Against this backdrop, stock market players might be in the mood for some good investments. However, since the share market has lately been on edge, we recommend stocks like Insight Enterprise (NSIT - Free Report) , Arcosa (ACA - Free Report) , Cardinal Health (CAH - Free Report) , Photronics (PLAB - Free Report) and Wingstop (WING - Free Report) , which bear low leverage. Choosing them can shield investors from incurring huge losses in times of crisis.     

Now, before selecting low-leverage stocks, let’s explore what leverage is and how choosing a low-leverage stock helps investors.

In finance, leverage is a term used to denote the practice of borrowing capital by companies to run their operations smoothly and expand the same. Such borrowings are done through debt financing. But there remains an option for equity finance. This is probably due to the cheap and easy availability of debt over equity financing.

However, debt financing has its share of drawbacks. Particularly, it is desirable only as long as it successfully generates a higher rate of return compared to the interest rate. So, to avoid considerable losses in your portfolio, one should always avoid companies that resort to exorbitant debt financing.

The crux of safe investment lies in choosing a company that is not burdened with debt, as a debt-free stock is almost impossible to find.

The equity market can be volatile at times, and, as an investor, if you don’t want to lose big time, we suggest you invest in stocks that bear low leverage and are, hence, less risky.

To identify such stocks, historically, several leverage ratios have been developed to measure the amount of debt a company bears and the debt-to-equity ratio is one of the most common ratios.

Analyzing Debt/Equity

Debt-to-Equity Ratio = Total Liabilities/Shareholders’ Equity

This metric is a liquidity ratio that indicates the amount of financial risk a company bears. A lower debt-to-equity ratio reflects improved solvency for a company.

As the fourth-quarter earnings cycle has already started, investors must be eyeing stocks that have exhibited solid earnings growth in the recent past. But if a stock bears a high debt-to-equity ratio in times of economic downturn, its so-called booming earnings picture might turn into a nightmare.

The Winning Strategy

Considering the aforementioned factors, it is prudent to choose stocks with a low debt-to-equity ratio to ensure steady returns.

Yet, an investment strategy based solely on the debt-to-equity ratio might not fetch the desired outcome.

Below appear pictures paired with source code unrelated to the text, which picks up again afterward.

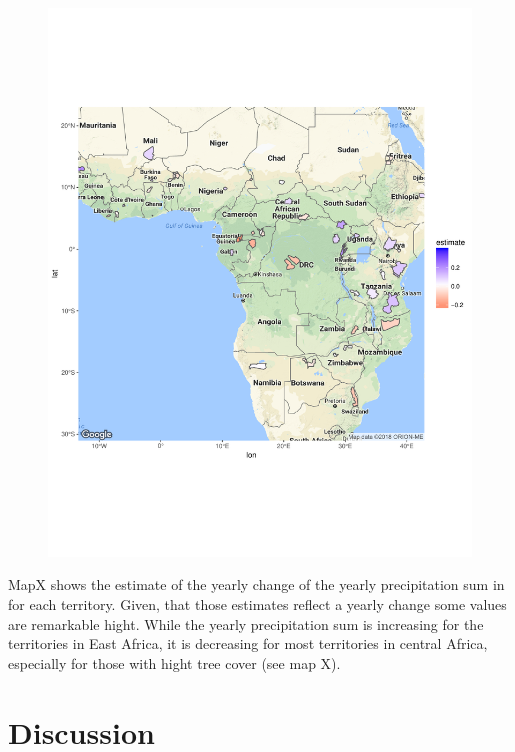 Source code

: \documentclass[11pt,twoside,a4paper,final]{report}
\begin{document}
\begin{center}

   \begin{figure}[h]
     \begin{center}
       \includegraphics[width=15cm]{images/sample_session_3_change_map.pdf}
    \end{center}
  \end{figure}
\end{center}



MapX shows the estimate of the yearly change of the yearly precipitation sum in for each territory. Given, that those estimates reflect a yearly change some values are remarkable hight. While the yearly precipitation sum is increasing for the territories in East Africa, it is decreasing for most territories in central Africa, especially for those with hight tree cover (see map X).


\chapter{Discussion}
\end{document}
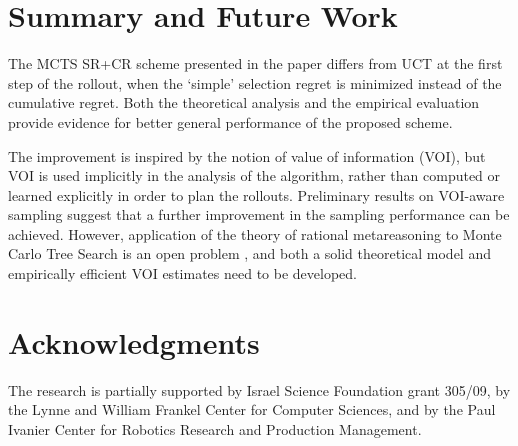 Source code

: \documentclass[letterpaper]{article}
\begin{document}
\section{Summary and Future Work}
\label{sec:summary}

The MCTS SR+CR scheme presented in the paper differs
from UCT at the first step of the rollout, when the `simple' selection
regret is minimized instead of the cumulative regret. Both the
theoretical analysis and the empirical evaluation provide evidence for
better general performance of the proposed scheme.

The improvement is inspired by the notion of value of information
(VOI), but VOI is used implicitly in the analysis of the algorithm,
rather than computed or learned explicitly in order to plan the
rollouts. Preliminary results on VOI-aware sampling suggest that a
further improvement in the sampling performance can be
achieved. However, application of the theory of rational metareasoning
to Monte Carlo Tree Search is an open problem \cite{HayRussell.MCTS},
and both a solid theoretical model and empirically efficient VOI
estimates need to be developed.

\section*{Acknowledgments}

The research is partially supported by Israel
Science Foundation grant 305/09, by the Lynne and William Frankel
Center for Computer Sciences, and by the Paul Ivanier Center for
Robotics Research and Production Management.



\end{document}
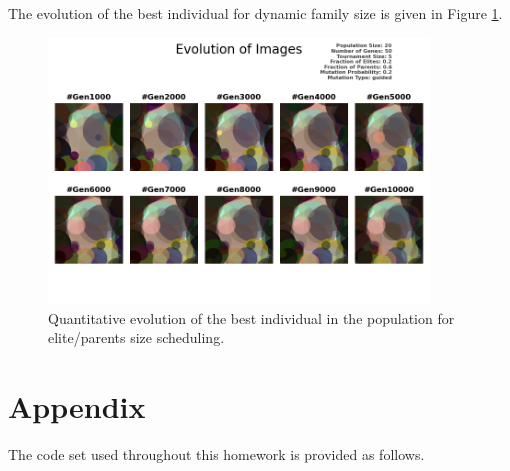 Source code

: \documentclass{assignment}
\begin{document}
The evolution of the best individual for dynamic family size is given in Figure \ref{fig:schedule_fit_image}.
\begin{figure}[!htb]
    \centering
    \includegraphics[width=0.9\textwidth]{figures/images_outputFRAC_20_50_5_0.2_0.6_0.2_guided.png}
    \caption{Quantitative evolution of the best individual in the population for elite/parents size scheduling.}
    \label{fig:schedule_fit_image}
\end{figure}



\section*{Appendix}
The code set used throughout this homework is provided as follows. 

% 

% 


\nocite{*} 
\end{document}
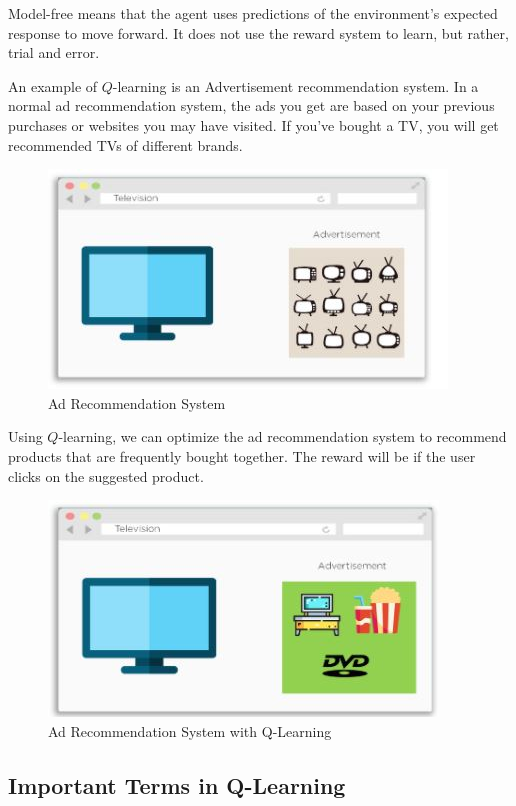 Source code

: Model-free means that the agent uses predictions of the environment's expected response 
to move forward. It does not use the reward system to learn, but rather, trial and error.

An example of $Q$-learning is an Advertisement recommendation system. In a normal ad 
recommendation system, the ads you get are based on your previous purchases or websites 
you may have visited. If you've bought a TV, you will get recommended TVs of different 
brands. 

\begin{figure}[!htb]
\centering
\includegraphics[scale=0.618]{pix/q_learning/4-adrecommend.jpg}
\caption{Ad Recommendation System}
\end{figure}

Using $Q$-learning, we can optimize the ad recommendation system to recommend products 
that are frequently bought together. The reward will be if the user clicks on the 
suggested product.

\begin{figure}[!htb]
\centering
\includegraphics[scale=0.618]{pix/q_learning/5-ad-q.jpg}
\caption{Ad Recommendation System with Q-Learning}
\end{figure}


\subsection{Important Terms in Q-Learning}


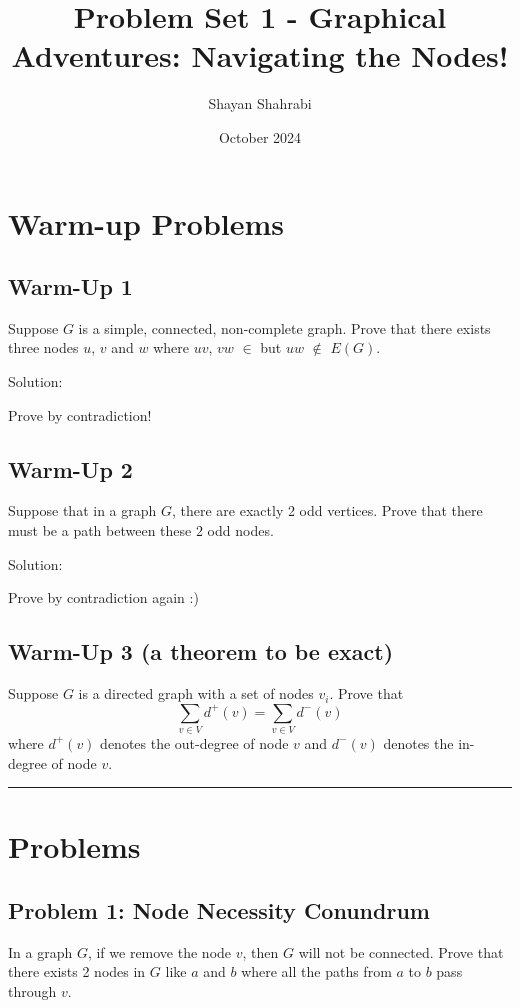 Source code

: \documentclass{article}
\title{Problem Set 1 - Graphical Adventures: Navigating the Nodes!}
\author{Shayan Shahrabi}
\date{October 2024}
\begin{document}
\maketitle

\section*{Warm-up Problems}

\subsection*{Warm-Up 1}
Suppose $G$ is a simple, connected, non-complete graph. Prove that there exists
three nodes $u$, $v$ and $w$ where $uv$, $vw$ $\in$ but $uw$ $\notin$ $E(G)$.

Solution:

Prove by contradiction!

\subsection*{Warm-Up 2}
Suppose that in a graph $G$, there are exactly 2 odd vertices. Prove that there must be a path between these 2 odd nodes.

Solution:
 
Prove by contradiction again :)



\subsection*{Warm-Up 3 (a theorem to be exact)}
Suppose $G$ is a directed graph with a set of nodes $v_i$. Prove that 
\[
\sum_{v \in V} d^+(v) = \sum_{v \in V} d^-(v)
\]
where $d^+(v)$ denotes the out-degree of node $v$ and $d^-(v)$ denotes the in-degree of node $v$.

\vspace{20pt}
\hrule
\vspace{20pt}

\section*{Problems}

\subsection*{Problem 1: Node Necessity Conundrum}

In a graph $G$, if we remove the node $v$, then $G$ will not be connected. Prove that there exists 2 nodes in $G$ like $a$ and $b$ where all the paths from $a$ to $b$ pass through $v$.
\end{document}
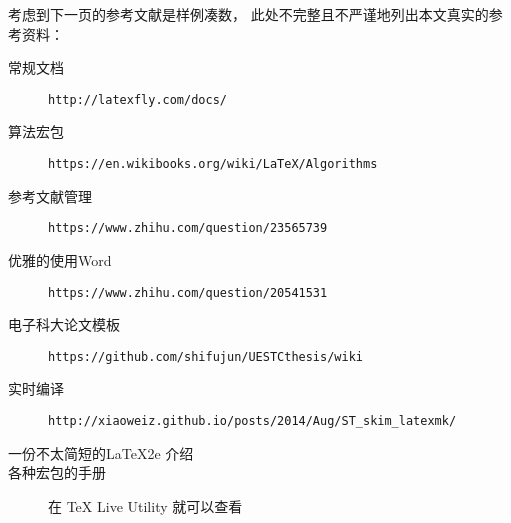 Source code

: 考虑到下一页的参考文献是样例凑数，
此处不完整且不严谨地列出本文真实的参考资料：
\begin{description}
    \item[常规文档] \texttt{http://latexfly.com/docs/}
    \item[算法宏包] \texttt{https://en.wikibooks.org/wiki/LaTeX/Algorithms}
    \item[参考文献管理] \texttt{https://www.zhihu.com/question/23565739}
    \item[优雅的使用Word] \texttt{https://www.zhihu.com/question/20541531}
    \item[电子科大论文模板] \texttt{https://github.com/shifujun/UESTCthesis/wiki}
    \item[实时编译] \texttt{http://xiaoweiz.github.io/posts/2014/Aug/ST\_skim\_latexmk/}
    \item[一份不太简短的\LaTeX2e 介绍]   
    \item[各种宏包的手册] 在 TeX Live Utility 就可以查看
\end{description}
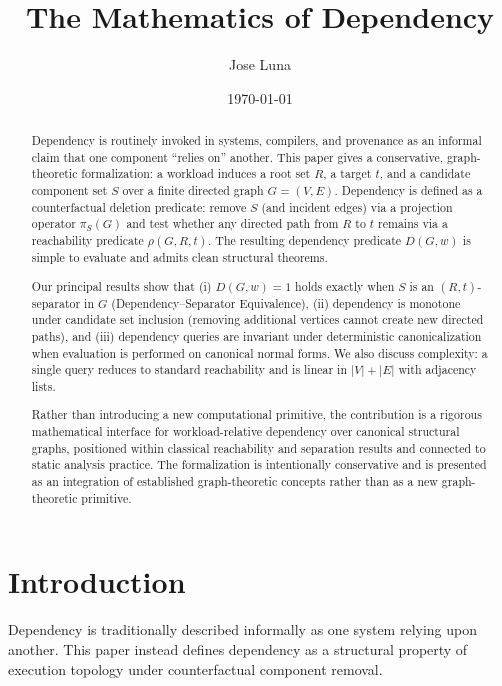 \documentclass[11pt]{article}
\title{The Mathematics of Dependency}
\author{Jose Luna}
\date{\today}
\begin{document}
\maketitle

\pagestyle{fancy}
\fancyfoot[C]{\thepage}
\renewcommand{\headrulewidth}{0.4pt}
\renewcommand{\footrulewidth}{0pt}

\begin{abstract}
Dependency is routinely invoked in systems, compilers, and provenance as an informal claim that one component ``relies on'' another. This paper gives a conservative, graph-theoretic formalization: a workload induces a root set $R$, a target $t$, and a candidate component set $S$ over a finite directed graph $G=(V,E)$. Dependency is defined as a counterfactual deletion predicate: remove $S$ (and incident edges) via a projection operator $\pi_S(G)$ and test whether any directed path from $R$ to $t$ remains via a reachability predicate $\rho(G,R,t)$. The resulting dependency predicate $D(G,w)$ is simple to evaluate and admits clean structural theorems.

Our principal results show that (i) $D(G,w)=1$ holds exactly when $S$ is an $(R,t)$-separator in $G$ (Dependency--Separator Equivalence), (ii) dependency is monotone under candidate set inclusion (removing additional vertices cannot create new directed paths), and (iii) dependency queries are invariant under deterministic canonicalization when evaluation is performed on canonical normal forms. We also discuss complexity: a single query reduces to standard reachability and is linear in $|V|+|E|$ with adjacency lists.

Rather than introducing a new computational primitive, the contribution is a rigorous mathematical interface for workload-relative dependency over canonical structural graphs, positioned within classical reachability and separation results and connected to static analysis practice. The formalization is intentionally conservative and is presented as an integration of established graph-theoretic concepts rather than as a new graph-theoretic primitive.
\end{abstract}

\section{Introduction}

Dependency is traditionally described informally as one system relying
upon another. This paper instead defines dependency as a structural
property of execution topology under counterfactual component removal.
\end{document}
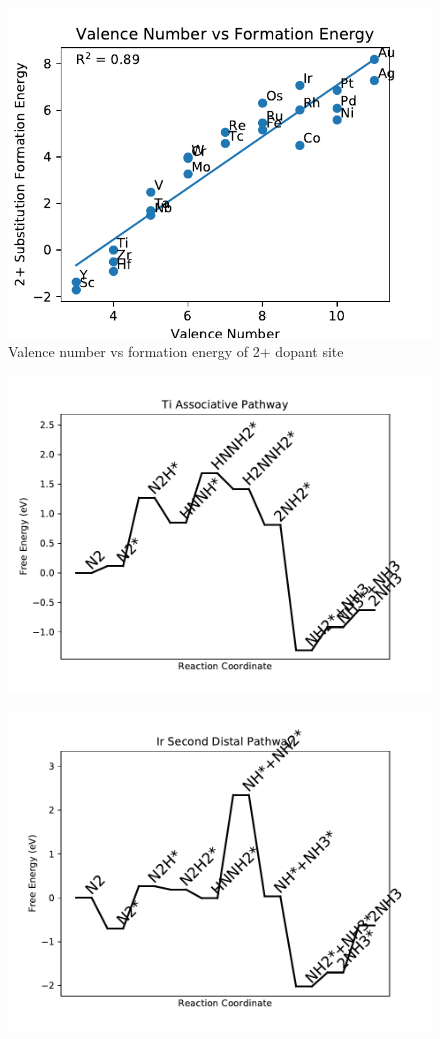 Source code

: \begin{figure}
\centering
\includegraphics[width=0.8\linewidth]{Images/Valence_vs_formation_energy.pdf}
\caption{Valence number vs formation energy of 2+ dopant site}
\end{figure}

\begin{figure}
\includegraphics[width=0.8\linewidth]{data/plots/Ti_associative.pdf}
\end{figure}

\begin{figure}
\includegraphics[width=0.8\linewidth]{data/plots/Ir_distal_2.pdf}
\end{figure}

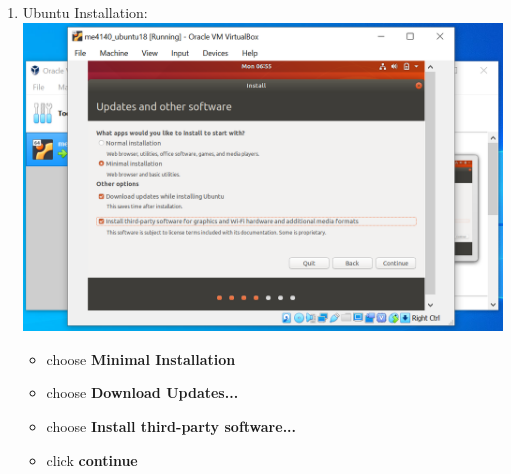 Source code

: \documentclass[12pt]{article}
\begin{document}
\begin{description}
\begin{description}
\begin{enumerate}[label=\alph*)]
\begin{itemize}
            \end{itemize}
\vspace{10mm}
\item Ubuntu Installation: \vspace{5mm} \\
      		\hspace*{-2.5cm}\includegraphics[scale=.6]{Capture15.png}\\
             \begin{itemize}
                    
                 \item choose {\bf Minimal Installation}
                 \item choose {\bf Download Updates...}           
                 \item choose {\bf Install third-party software...}  
                 \item click {\bf continue}     
            \end{itemize}


\end{enumerate}
\end{description}
\end{description}
\end{document}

To choose stocks that have the potential to give you steady returns, we have expanded our screening criteria to include some other factors.

Here are the other parameters:

Debt/Equity less than X-Industry Median: Stocks that are less leveraged than their industry peers.

Current Price greater than or equal to 10: The stocks must be trading at a minimum of $10 or above.

Average 20-day Volume greater than or equal to 50000: A substantial trading volume ensures that the stock is easily tradable.

Percentage Change in EPS F(0)/F(-1) greater than X-Industry Median: Earnings growth adds to optimism, leading to a stock’s price appreciation.

VGM Score of A or B: Our research shows that stocks with a VGM Score of A or B, when combined with a Zacks Rank #1 (Strong Buy) or 2 (Buy), offer the best upside potential.

Estimated One-Year EPS Growth F(1)/F(0) greater than 5: This shows earnings growth expectation.

Zacks Rank #1 or 2: Irrespective of market conditions, stocks with a Zacks Rank #1 or 2 have a proven history of success.

Excluding stocks that have a negative or a zero debt-to-equity ratio, here we present our five picks out of the 27 stocks that made it through the screen.

Insight Enterprises: It is a global direct marketer of branded computers, hardware and software. On Dec 1, 2023, Insight Enterprises stated that it had completed the acquisition of SADA, a leading cloud business and technology consultancy and a six-time Google Cloud Partner of the Year. The acquisition should strengthen NSIT’s unique position as a leading Solutions Integrator offering market-leading multi-cloud solutions at scale.

NSIT delivered an earnings surprise of 4.12% in the last reported quarter. It sports a Zacks Rank #1 currently. The Zacks Consensus Estimate for fourth-quarter 2023 earnings suggests a 20.2% improvement from the fourth-quarter 2022 reported figure.

Arcosa: The company is a manufacturer of infrastructure-related products and services, which serve construction, energy and transportation markets. On Nov 1, 2023, Arcosa announced its third-quarter 2023 results. Its adjusted net income improved a solid 7% on a year-over-year basis, while free cash flow dropped 96%.

ACA currently carries a Zacks Rank #2. The company delivered an earnings surprise of 4.12% in the last reported quarter. The Zacks Consensus Estimate for fourth-quarter 2023 earnings suggests an 8.9% improvement year over year.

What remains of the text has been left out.